Will i encounter any problems sharing 1 swap partition with different distros of Linux? I have a 40 gig thumb drive that i want cram as many different distros of Linux as possible. Is it possible to have them all use the same swap space?
asked 14 Oct '11, 15:26
The swap space is only necessary in case you run out of RAM. Normally it is not used for permanent storage of data. I say normally because when using the "suspend" feature instead of shutting down the PC copies a complete RAM image to the swap space. When booting a different distro this might lead to troubles (haven't tried yet).
However, when avoiding "suspend" you should be able to use the swap space with as many distros as you like.
answered 25 Dec '11, 18:43
Not a good idea.
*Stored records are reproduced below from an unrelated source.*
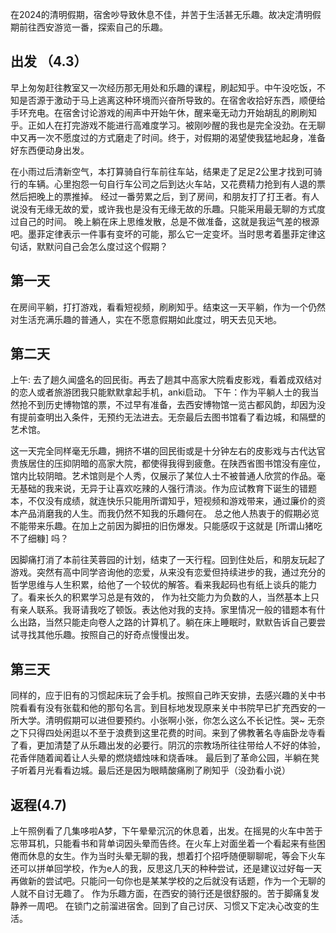 在2024的清明假期，宿舍吵导致休息不佳，并苦于生活甚无乐趣。故决定清明假期前往西安游览一番，探索自己的乐趣。

##  出发 （4.3）

早上匆匆赶往教室又一次经历那无用处和乐趣的课程，刷起知乎。中午没吃饭，不知是否源于激动于马上逃离这种环境而兴奋所导致的。在宿舍收拾好东西，顺便给手环充电。在宿舍讨论游戏的闹声中开始午休，醒来毫无动力开始胡乱的刷刷知乎。正如人在打完游戏不能进行高难度学习。被刚吵醒的我也是完全没劲。在无聊中又再一次不愿度过的方式磨走了时间。终于，对假期的渴望使我猛地起身，准备好东西便动身出发。

在小雨过后清新空气，本打算骑自行车前往车站，结果走了足足2公里才找到可骑行的车辆。心里抱怨一句自行车公司之后到达火车站，又花费精力抢到有人退的票然后把晚上的票推掉。
经过一番劳累之后，到了房间，和朋友打了打王者。有人说没有无缘无故的爱，或许我也是没有无缘无故的乐趣。只能采用最无聊的方式度过自己的时间。
晚上躺在床上思维发散，总是不做准备，这就是我运气差的根源吧。墨菲定律表示一件事有变坏的可能，那么它一定变坏。当时思考着墨菲定律这句话，默默问自己会怎么度过这个假期？

##  第一天

在房间平躺，打打游戏，看看短视频，刷刷知乎。结束这一天平躺，作为一个仍然对生活充满乐趣的普通人，实在不愿意假期如此度过，明天去见天地。

##  第二天

上午: 去了趟久闻盛名的回民街。再去了趟其中高家大院看皮影戏，看着成双结对的恋人或者旅游团我只能默默拿起手机，anki启动。
下午：作为平躺人士的我当然抢不到历史博物馆的票，不过早有准备，去西安博物馆一览古都风韵，却因为没有提前查明出入条件，无预约无法进去。无奈最后去图书馆看了看边城，和隔壁的艺术馆。

这一天完全同样毫无乐趣，拥挤不堪的回民街或是十分钟左右的皮影戏与古代达官贵族居住的压抑阴暗的高家大院，都使得我得到疲惫。在陕西省图书馆没有座位，馆内比较阴暗。艺术馆则是个人秀，仅展示了某位人士不被普通人欣赏的作品。毫无基础的我来说，无异于让喜欢吃辣的人强行清淡。作为应试教育下诞生的错题本，不仅没有成绩，就连快乐只能用所谓知乎，短视频和游戏带来，通过廉价的资本产品消磨我的人生。而我仍然不知我的乐趣何在。
总之他人热衷于的假期必览不能带来乐趣。在加上之前因为脚扭的旧伤爆发。只能感叹于这就是 [所谓山猪吃不了细糠] 吗？

因脚痛打消了本前往芙蓉园的计划，结束了一天行程。回到住处后，和朋友玩起了游戏。突然有高中同学咨询他的恋爱，从来没有恋爱但持续进步的我，通过充分的哲学思维与人生积累，给他了一个较优的解答。看来我起码也有纸上谈兵的能力了。看来长久的积累学习总是有效的，
作为社交能力为负数的人，当然基本上只有亲人联系。我哥请我吃了顿饭。表达他对我的支持。家里情况一般的错题本有什么出路，当然只能走向卷人之路的计算机了。躺在床上睡眠时，默默告诉自己要尝试寻找其他乐趣。按照自己的好奇点慢慢出发。

##  第三天

同样的，应于旧有的习惯起床玩了会手机。按照自己昨天安排，去感兴趣的关中书院看看有没有张载和他的那句名言。到目标地发现原来关中书院早已扩充西安的一所大学。清明假期可以进但要预约。小张啊小张，你怎么这么不长记性。哭~
无奈之下只得四处闲逛以不至于浪费到这里花费的时间。来到了佛教著名寺庙卧龙寺看了看，更加清楚了从乐趣出发的必要行。阴沉的宗教场所往往带给人不好的体验，花香伴随着闻着让人头晕的燃烧蜡烛味和烧香味。
最后到了革命公园，半躺在凳子听着月光看看边城。最后还是因为眼睛酸痛刷了刷知乎（没劲看小说）

## 返程(4.7)

上午照例看了几集哆啦A梦，下午晕晕沉沉的休息着，出发。在摇晃的火车中苦于忘带耳机，只能看书和背单词因头晕而告终。在火车上对面坐着一个看起来有些困倦而休息的女生。作为当时头晕无聊的我，想着打个招呼随便聊聊呢，等会下火车还可以拼单回学校，作为e人的我，反思这几天的种种尝试，还是建议过好每一天再做新的尝试吧。只能问一句你也是某某学校的之后就没有话题，作为一个无聊的人就不自讨无趣了。
作为乐趣方面，在西安的骑行还是很舒服的。苦于脚痛复发静养一周吧。
在锁门之前溜进宿舍。回到了自己讨厌、习惯又下定决心改变的生活。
If your system crashes, linux uses the info in swap to recover, which works very nicely -- as long as you don't use the same swap for more than one system. If you use suspend to disk, swap is necessarily used. With todays huge disks, the small amount of space used by a swap partition is negligable. If you are really worried about disk space you can reduce the size of swap to just a little bigger than real memory, which would still allow recovery from a crash, or restrore from suspend-to-disk.
answered 27 Aug '12, 21:50
Why don't make use of virtualization? By using VirtualBox, Vmware (Player or Workstation), KVM, XenServer, etc... you can hae as many Linux Distributions as you would like. You could run all of them inside of your current OS installation, which will use the same swap space as the others. The running Virtual Machine will use it's own swap space from within the VM, over all still using the same swap space. No dangers for you to have to worry about, and you can run more Linux Distributions if you make use of the dynamic disk technology. This allows you to create a 40 gb virtual hard disk that will only consume physical hard drive space in the amount of the used virtual disk. Ie a 40 GB virtual disk created in dynamic disk mode with CentOS 6.3 (minimal install) installed will only consume 3.5 GB to 4 GB of physical hard disk space.
You should have an adequate amount of RAM, no matter what.
As a safety precaution you should always retain backups of anything you feel important enough not to lose.